[Excerpts from a dataset]
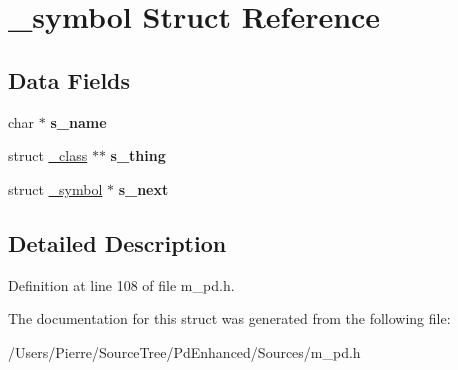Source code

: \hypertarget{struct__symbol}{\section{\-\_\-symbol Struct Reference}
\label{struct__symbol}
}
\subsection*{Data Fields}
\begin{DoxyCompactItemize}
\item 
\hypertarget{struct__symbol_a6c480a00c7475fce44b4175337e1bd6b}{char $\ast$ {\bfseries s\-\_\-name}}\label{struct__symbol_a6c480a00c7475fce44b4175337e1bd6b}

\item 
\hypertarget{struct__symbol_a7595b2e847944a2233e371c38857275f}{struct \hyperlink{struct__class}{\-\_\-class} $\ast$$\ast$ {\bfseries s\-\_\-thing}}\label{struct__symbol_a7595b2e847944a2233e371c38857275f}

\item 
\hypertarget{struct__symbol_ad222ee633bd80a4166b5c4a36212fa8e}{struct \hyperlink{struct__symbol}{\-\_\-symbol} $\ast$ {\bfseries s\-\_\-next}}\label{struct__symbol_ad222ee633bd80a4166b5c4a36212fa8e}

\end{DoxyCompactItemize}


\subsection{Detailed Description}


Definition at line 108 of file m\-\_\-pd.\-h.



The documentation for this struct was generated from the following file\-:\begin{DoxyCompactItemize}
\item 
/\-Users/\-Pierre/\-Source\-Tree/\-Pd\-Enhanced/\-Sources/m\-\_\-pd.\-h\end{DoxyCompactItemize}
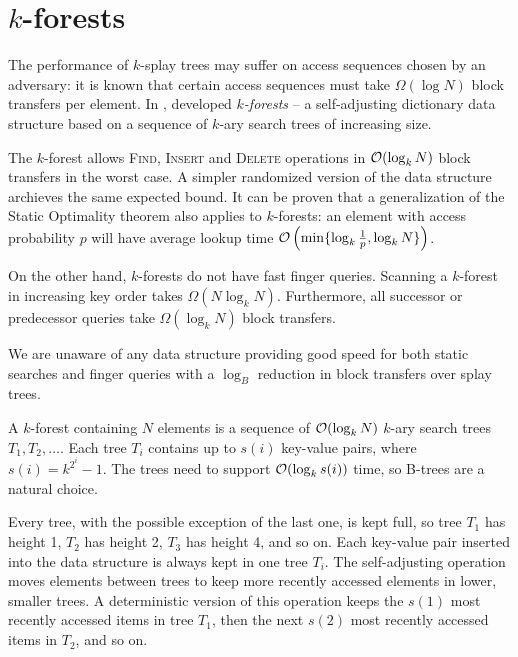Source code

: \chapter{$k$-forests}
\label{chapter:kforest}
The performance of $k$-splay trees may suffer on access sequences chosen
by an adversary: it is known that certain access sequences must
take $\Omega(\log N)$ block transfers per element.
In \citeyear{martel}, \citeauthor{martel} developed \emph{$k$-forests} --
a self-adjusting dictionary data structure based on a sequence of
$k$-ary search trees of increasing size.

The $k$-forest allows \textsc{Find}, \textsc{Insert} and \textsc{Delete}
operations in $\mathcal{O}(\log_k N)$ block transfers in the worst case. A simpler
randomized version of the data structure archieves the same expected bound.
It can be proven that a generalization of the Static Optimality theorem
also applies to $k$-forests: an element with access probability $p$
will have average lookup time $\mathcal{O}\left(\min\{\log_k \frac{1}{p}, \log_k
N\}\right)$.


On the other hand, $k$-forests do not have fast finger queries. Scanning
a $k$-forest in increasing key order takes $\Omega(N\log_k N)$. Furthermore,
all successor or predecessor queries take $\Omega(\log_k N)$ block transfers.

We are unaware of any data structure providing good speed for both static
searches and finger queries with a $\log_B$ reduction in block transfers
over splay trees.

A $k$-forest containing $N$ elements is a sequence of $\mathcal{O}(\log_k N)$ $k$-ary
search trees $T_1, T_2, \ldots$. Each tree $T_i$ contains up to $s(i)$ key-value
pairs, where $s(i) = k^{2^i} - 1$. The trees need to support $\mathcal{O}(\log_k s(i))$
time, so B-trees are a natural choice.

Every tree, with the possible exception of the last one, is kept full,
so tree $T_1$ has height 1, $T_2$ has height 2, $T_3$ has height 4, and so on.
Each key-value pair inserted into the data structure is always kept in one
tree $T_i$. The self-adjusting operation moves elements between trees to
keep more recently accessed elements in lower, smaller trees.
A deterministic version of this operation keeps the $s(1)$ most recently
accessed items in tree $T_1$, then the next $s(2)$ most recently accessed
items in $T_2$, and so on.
...
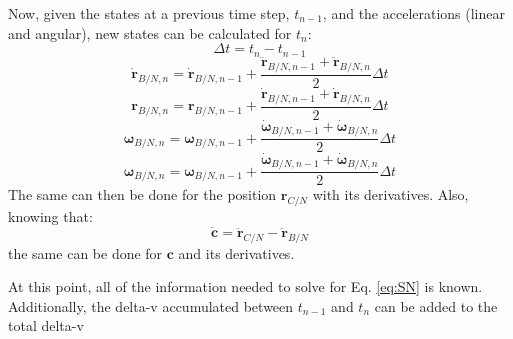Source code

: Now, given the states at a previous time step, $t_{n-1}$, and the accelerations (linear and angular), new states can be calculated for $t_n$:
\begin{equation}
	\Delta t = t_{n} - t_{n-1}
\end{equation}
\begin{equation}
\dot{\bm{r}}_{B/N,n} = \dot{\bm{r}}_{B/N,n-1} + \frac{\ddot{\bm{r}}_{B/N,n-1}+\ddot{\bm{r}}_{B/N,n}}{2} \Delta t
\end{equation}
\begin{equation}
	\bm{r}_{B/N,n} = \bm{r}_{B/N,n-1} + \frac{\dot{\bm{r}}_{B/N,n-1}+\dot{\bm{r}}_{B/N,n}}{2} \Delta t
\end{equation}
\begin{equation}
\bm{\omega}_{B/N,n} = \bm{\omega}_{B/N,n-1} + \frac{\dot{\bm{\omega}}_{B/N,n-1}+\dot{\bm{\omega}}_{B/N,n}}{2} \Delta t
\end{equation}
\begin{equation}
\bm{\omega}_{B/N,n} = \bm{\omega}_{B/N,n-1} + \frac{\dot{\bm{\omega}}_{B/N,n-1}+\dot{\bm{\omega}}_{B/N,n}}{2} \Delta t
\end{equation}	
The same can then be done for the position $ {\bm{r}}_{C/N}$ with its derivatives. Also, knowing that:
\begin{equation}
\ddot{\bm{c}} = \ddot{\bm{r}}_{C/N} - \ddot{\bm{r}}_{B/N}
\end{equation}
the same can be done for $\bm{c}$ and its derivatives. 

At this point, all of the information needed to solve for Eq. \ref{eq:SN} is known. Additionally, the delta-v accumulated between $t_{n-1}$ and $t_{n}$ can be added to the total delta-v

**The task:** The required output is the stretch of entries above from the line containing "search trees $T_1, T_2, \ldots$." through the line containing "items in $T_2$, and so on.", reproduced exactly.

**Worked solution:**
search trees $T_1, T_2, \ldots$. Each tree $T_i$ contains up to $s(i)$ key-value
pairs, where $s(i) = k^{2^i} - 1$. The trees need to support $\mathcal{O}(\log_k s(i))$
time, so B-trees are a natural choice.

Every tree, with the possible exception of the last one, is kept full,
so tree $T_1$ has height 1, $T_2$ has height 2, $T_3$ has height 4, and so on.
Each key-value pair inserted into the data structure is always kept in one
tree $T_i$. The self-adjusting operation moves elements between trees to
keep more recently accessed elements in lower, smaller trees.
A deterministic version of this operation keeps the $s(1)$ most recently
accessed items in tree $T_1$, then the next $s(2)$ most recently accessed
items in $T_2$, and so on.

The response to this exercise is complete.